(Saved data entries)
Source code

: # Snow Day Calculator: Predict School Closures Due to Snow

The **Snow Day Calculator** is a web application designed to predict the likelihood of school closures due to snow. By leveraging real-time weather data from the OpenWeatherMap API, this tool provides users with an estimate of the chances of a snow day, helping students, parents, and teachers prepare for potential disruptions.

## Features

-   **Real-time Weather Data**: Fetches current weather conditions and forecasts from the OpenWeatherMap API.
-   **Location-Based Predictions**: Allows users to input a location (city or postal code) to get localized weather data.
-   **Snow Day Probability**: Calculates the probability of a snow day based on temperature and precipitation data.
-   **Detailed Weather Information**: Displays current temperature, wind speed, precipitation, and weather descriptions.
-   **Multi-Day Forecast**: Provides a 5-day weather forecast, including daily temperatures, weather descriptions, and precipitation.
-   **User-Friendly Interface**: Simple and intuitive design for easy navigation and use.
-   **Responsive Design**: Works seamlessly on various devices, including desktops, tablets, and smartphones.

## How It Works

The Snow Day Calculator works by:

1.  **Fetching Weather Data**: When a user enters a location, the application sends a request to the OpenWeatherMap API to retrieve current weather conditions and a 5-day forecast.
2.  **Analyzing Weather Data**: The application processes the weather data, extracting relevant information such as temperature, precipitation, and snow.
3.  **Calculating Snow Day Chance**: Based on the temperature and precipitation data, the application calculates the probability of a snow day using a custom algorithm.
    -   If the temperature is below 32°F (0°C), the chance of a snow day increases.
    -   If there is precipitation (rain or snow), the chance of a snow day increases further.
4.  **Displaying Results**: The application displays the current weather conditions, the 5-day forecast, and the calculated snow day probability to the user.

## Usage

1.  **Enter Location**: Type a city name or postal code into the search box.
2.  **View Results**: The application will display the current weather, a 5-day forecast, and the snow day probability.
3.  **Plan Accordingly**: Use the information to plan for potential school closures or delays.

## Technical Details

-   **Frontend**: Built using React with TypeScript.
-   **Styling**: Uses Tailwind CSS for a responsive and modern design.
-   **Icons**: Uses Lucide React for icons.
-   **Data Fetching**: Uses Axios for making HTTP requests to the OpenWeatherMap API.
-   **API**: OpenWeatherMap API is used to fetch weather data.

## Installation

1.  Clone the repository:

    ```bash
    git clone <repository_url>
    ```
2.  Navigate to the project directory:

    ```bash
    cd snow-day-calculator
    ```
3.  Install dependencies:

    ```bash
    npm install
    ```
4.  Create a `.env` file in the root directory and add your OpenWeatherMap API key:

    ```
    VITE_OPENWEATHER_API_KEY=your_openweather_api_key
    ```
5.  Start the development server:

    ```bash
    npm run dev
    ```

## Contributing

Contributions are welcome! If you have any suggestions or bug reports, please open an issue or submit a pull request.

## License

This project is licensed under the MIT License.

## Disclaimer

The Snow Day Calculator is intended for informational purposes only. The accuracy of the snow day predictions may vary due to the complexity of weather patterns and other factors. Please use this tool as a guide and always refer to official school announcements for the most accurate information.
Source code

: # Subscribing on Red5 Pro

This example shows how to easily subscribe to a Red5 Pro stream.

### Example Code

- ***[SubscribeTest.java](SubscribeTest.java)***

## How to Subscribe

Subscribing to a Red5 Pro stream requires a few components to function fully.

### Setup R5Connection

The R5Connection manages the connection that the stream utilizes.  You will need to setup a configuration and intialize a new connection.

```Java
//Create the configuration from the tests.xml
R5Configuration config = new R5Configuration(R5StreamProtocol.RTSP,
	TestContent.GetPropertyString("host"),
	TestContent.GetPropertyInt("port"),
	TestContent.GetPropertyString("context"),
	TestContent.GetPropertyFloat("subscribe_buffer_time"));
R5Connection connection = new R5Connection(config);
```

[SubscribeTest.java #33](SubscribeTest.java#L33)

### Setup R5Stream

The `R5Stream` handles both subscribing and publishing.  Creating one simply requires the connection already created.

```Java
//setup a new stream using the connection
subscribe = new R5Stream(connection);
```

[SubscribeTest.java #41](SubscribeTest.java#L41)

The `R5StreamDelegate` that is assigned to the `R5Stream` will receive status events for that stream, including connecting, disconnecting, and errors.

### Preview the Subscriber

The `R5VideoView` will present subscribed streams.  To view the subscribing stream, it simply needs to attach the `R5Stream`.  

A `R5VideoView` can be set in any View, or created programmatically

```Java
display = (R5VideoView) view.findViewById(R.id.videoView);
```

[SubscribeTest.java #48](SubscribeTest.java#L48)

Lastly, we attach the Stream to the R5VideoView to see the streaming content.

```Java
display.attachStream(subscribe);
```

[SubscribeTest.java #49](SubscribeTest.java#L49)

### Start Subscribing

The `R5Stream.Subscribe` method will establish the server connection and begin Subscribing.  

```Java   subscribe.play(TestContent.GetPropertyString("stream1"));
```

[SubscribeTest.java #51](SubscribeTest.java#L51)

§ Aim of the task
Retype the records above, but only those lines that fall between the line containing "a 5-day forecast." and the line containing "a custom algorithm.", with both of those lines included, exactly as written.

§ Answer to this problem
1.  **Fetching Weather Data**: When a user enters a location, the application sends a request to the OpenWeatherMap API to retrieve current weather conditions and a 5-day forecast.
2.  **Analyzing Weather Data**: The application processes the weather data, extracting relevant information such as temperature, precipitation, and snow.
3.  **Calculating Snow Day Chance**: Based on the temperature and precipitation data, the application calculates the probability of a snow day using a custom algorithm.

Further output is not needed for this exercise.